Republican lawmakers are aiming to use the Congressional Review Act as their weapon to tackle regulations President Barack Obama has enacted.
House Judiciary Committee Chairman Bob Goodlatte told The Hill
that using the CRA wasn't "possible ... in a divided Congress, but now that it is, we certainly are interested in review regulations to make sure they meet with congressional intent."
The CRA allows for Congress to review and disapprove rules submitted by federal agencies before they go into effect. However, in order to disapprove a rule, Congress has to pass a joint resolution in both the House and Senate.
Even though the CRA has been in effect since 1996, Congress has only disapproved of one rule, even though 43 resolutions in total have been introduced by lawmakers.
"The CRA has been used sparingly in the past and some folks may say it's too aggressive, but frankly the aggressive nature of this administration's regulations demands an aggressive response," a senior aide to Oklahoma Sen. Jim Inhofe told The Hill.

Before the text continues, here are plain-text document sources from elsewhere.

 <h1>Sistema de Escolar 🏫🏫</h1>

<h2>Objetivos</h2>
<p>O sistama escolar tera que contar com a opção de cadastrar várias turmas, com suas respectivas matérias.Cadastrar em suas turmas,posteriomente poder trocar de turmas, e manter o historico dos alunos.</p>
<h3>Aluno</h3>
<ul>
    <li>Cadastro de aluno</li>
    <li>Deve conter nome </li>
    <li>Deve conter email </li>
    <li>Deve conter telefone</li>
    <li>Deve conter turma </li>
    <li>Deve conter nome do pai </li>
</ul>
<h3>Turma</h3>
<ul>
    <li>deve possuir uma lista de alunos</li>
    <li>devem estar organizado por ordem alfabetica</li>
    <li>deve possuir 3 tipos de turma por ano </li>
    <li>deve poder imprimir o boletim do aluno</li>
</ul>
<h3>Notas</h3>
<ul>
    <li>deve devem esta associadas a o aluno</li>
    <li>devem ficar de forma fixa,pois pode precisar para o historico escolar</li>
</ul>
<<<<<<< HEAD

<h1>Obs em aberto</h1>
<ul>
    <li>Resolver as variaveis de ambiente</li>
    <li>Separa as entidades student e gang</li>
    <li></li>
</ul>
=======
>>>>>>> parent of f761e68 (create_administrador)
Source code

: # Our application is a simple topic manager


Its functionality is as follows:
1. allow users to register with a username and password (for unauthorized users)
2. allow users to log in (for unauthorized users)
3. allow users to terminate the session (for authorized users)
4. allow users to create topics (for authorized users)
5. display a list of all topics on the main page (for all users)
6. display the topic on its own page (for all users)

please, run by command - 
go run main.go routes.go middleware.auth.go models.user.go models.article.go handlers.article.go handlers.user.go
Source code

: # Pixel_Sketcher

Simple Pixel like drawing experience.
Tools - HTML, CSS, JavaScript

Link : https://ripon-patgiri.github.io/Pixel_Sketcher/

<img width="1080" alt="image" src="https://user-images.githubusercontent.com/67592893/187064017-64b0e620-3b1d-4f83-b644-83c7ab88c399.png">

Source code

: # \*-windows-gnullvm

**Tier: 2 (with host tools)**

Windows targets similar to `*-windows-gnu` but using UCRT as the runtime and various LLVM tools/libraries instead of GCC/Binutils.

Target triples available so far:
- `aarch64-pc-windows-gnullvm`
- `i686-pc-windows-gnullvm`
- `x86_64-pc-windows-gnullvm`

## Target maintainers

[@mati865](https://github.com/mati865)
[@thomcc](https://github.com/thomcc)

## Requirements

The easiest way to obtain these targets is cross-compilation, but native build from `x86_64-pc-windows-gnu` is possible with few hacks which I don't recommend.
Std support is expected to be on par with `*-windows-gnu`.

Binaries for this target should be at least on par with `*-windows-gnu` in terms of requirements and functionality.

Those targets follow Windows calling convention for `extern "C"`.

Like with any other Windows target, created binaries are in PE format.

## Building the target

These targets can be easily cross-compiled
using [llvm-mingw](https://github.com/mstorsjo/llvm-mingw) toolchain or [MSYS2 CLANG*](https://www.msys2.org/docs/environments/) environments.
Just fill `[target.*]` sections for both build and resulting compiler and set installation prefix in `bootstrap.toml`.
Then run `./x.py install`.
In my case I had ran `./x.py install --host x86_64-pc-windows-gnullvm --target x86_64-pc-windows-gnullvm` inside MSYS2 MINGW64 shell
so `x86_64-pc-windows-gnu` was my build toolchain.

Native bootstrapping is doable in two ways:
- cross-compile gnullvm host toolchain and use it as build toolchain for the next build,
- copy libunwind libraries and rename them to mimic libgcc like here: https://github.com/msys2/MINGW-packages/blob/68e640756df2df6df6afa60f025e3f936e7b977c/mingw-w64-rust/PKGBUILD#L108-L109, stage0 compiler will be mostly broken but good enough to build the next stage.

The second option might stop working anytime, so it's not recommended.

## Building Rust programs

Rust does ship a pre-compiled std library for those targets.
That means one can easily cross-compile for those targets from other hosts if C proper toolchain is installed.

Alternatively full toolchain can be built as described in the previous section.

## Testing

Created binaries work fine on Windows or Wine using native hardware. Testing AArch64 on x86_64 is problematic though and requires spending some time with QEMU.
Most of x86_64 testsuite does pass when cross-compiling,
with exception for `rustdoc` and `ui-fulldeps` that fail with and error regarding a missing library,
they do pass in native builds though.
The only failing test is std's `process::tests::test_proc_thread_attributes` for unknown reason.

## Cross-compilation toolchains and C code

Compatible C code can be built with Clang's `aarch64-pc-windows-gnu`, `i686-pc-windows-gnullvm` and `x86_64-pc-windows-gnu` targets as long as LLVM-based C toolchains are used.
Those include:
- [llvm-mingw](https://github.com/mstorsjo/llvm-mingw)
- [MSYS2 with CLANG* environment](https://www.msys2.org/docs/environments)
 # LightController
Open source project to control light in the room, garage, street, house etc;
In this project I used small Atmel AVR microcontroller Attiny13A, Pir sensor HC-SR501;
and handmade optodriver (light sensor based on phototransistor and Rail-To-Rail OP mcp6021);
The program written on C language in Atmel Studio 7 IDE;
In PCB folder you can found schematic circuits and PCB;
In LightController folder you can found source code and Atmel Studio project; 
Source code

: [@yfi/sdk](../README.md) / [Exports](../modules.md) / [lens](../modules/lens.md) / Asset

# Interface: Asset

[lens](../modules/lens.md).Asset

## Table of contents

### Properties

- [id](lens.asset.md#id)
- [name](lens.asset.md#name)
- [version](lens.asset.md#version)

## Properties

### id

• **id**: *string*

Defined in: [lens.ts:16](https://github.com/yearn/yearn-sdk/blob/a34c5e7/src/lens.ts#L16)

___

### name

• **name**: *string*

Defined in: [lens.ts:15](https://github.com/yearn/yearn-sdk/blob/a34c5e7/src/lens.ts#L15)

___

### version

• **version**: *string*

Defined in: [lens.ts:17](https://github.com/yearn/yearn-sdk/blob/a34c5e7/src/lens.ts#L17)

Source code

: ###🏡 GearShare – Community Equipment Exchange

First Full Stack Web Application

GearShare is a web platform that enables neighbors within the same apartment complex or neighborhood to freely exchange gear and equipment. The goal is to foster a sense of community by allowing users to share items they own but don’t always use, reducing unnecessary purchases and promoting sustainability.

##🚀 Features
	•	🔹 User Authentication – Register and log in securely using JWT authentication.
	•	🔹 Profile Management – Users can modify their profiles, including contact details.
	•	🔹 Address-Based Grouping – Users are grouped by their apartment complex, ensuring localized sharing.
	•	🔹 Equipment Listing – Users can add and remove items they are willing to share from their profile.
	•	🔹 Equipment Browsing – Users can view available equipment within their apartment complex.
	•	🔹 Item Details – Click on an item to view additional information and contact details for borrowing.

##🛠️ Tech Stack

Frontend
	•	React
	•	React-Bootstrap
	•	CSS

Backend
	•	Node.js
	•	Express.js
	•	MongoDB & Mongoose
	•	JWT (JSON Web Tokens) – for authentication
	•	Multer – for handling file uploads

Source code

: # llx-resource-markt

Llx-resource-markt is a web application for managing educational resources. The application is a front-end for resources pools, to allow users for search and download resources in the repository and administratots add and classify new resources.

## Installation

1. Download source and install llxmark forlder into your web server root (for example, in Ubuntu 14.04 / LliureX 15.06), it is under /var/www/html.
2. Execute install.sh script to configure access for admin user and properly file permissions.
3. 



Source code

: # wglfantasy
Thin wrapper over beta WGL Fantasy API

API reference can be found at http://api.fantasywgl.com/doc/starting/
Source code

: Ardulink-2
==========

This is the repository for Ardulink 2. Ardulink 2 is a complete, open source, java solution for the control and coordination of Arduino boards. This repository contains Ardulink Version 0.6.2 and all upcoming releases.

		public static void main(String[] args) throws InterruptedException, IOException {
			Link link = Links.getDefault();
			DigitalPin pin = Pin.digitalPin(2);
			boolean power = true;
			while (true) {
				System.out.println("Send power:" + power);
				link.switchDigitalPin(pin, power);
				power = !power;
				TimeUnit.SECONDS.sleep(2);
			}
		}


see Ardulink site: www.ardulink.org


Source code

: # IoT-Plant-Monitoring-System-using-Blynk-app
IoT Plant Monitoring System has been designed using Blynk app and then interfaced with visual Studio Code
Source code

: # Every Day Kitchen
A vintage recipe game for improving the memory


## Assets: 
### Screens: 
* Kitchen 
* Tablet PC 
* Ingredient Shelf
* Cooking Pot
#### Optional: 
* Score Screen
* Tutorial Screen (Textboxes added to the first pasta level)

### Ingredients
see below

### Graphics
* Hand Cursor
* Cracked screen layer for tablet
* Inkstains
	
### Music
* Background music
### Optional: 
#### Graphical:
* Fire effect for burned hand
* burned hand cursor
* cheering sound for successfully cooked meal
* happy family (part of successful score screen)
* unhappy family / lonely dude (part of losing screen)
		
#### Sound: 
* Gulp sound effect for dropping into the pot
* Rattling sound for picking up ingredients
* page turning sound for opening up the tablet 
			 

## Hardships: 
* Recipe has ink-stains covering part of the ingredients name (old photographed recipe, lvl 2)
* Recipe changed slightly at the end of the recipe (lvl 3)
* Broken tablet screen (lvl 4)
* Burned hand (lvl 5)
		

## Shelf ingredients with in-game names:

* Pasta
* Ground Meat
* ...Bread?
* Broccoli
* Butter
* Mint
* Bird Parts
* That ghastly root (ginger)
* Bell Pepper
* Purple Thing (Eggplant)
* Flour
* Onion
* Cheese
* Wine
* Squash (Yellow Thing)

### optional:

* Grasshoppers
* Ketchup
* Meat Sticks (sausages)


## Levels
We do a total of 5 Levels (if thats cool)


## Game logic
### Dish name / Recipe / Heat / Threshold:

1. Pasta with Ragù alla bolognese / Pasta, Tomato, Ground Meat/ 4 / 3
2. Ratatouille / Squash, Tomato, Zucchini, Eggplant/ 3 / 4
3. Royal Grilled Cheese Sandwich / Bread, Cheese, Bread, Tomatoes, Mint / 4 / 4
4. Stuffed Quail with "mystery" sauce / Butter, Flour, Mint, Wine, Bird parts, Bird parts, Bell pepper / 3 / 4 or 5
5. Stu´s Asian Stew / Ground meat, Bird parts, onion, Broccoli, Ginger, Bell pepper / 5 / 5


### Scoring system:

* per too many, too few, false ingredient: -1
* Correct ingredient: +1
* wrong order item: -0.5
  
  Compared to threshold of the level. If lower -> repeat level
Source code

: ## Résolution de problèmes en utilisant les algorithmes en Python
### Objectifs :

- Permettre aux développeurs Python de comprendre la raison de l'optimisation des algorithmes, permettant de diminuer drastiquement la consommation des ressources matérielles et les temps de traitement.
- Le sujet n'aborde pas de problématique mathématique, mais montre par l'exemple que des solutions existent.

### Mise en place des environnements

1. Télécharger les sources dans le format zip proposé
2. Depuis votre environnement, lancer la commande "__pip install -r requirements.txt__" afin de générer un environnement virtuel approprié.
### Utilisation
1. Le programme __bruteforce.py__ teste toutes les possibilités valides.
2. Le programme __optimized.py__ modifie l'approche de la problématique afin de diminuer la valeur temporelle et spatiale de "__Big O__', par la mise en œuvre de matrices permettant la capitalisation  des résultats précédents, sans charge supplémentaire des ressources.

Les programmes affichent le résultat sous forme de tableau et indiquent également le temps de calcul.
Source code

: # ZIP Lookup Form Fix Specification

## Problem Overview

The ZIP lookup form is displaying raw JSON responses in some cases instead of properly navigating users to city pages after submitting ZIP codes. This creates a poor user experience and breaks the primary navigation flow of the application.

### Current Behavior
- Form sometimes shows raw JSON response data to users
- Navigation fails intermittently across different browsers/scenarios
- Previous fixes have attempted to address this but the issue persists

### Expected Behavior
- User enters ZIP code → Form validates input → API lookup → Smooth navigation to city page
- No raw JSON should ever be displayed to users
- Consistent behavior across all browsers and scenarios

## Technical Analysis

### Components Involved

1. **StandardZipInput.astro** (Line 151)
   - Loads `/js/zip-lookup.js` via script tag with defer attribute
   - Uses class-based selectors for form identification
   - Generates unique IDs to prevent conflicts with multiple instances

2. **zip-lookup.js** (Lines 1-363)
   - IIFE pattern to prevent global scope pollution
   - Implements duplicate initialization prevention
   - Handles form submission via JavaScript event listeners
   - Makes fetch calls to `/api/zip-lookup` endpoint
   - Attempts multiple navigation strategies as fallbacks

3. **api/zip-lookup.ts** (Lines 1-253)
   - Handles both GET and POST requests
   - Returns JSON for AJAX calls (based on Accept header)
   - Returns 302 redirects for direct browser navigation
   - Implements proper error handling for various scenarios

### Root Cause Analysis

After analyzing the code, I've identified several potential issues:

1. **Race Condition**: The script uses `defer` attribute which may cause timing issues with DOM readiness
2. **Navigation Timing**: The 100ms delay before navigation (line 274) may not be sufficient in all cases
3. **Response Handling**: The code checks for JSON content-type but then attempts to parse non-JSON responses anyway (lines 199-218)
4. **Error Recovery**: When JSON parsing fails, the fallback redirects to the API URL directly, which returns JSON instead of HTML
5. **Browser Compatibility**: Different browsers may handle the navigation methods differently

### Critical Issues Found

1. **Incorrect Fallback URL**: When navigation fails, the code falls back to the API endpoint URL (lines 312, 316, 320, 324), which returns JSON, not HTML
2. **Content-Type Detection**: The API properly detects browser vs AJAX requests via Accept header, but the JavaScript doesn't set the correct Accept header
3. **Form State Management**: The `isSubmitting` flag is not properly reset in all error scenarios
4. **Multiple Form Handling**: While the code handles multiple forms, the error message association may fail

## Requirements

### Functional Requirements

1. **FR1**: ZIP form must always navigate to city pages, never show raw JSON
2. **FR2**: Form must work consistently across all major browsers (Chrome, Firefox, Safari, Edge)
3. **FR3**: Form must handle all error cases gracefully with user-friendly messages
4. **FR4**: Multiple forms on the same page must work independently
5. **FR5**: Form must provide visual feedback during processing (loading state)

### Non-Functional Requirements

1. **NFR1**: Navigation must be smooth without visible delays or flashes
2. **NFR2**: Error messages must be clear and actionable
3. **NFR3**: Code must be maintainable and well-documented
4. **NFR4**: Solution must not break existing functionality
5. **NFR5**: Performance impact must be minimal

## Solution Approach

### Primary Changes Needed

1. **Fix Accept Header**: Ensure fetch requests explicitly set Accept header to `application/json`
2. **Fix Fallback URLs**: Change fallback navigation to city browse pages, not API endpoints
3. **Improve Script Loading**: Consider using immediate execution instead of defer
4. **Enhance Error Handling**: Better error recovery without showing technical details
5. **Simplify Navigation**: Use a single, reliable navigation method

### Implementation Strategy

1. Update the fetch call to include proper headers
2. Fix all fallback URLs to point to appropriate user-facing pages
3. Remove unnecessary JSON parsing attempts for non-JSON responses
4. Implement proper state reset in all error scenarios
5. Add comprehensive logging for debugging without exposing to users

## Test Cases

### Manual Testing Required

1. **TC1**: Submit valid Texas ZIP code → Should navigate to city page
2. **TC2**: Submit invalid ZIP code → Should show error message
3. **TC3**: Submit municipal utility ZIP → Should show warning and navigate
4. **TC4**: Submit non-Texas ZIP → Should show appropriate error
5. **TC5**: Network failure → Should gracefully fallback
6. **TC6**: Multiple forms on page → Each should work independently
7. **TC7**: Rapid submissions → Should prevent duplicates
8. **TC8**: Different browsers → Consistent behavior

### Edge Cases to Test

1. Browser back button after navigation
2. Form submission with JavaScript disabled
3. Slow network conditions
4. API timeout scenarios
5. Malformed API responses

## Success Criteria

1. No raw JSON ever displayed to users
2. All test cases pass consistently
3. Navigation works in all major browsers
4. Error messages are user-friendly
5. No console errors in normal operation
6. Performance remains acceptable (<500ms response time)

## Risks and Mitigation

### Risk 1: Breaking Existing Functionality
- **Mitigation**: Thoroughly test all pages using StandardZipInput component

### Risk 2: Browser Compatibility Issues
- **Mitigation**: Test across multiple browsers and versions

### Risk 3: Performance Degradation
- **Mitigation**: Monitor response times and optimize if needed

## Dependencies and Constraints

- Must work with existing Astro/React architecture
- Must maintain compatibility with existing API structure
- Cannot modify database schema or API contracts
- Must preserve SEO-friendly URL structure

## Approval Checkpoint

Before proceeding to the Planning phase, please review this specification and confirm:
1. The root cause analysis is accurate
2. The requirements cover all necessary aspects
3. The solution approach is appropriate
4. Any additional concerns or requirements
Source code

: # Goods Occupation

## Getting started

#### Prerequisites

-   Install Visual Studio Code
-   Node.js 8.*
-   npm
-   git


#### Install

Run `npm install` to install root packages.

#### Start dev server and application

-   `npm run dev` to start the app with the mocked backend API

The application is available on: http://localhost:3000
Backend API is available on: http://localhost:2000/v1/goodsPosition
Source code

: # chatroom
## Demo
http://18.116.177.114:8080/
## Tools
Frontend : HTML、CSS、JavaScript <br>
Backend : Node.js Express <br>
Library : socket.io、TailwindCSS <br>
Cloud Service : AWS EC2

Senate Majority Leader Mitch McConnell threatened to draft resolutions last year to prevent the rule proposed by the Environmental Protection Agency to cut carbon emissions by new power plants from going into effect.
Inhofe, who is now the chairman of the Senate Environment and Public Works Committee, is also honing in on the EPA.
"There is widespread agreement among Republicans and the business community that the EPA under the Obama administration is out of control and it's taking things to the extreme," Inhofe's aide added.
Lawmakers are only allowed to try to disapprove a new regulation within 60 days of when the rule takes effect, and a filibuster may not be used to try to stop a resolution from passing.
Obama still has the ability to veto any CRA resolution, and it is unlikely Republicans will garner enough Democratic support to overturn a veto.
However, GOP lawmakers still believe it could be an effective strategy to highlight what they think are Obama's "job-killing" regulations as well as show they are trying to do something about them. And they argue it will at least force the Democrats in Congress to go on the record either supporting or opposing Obama administration rules.
"The desire of Democrats to distance themselves from the president is only beginning to grow," the senior Inhofe aide said.
"One of the best ways they can distance themselves is by voting to overturn bad regulations," he added.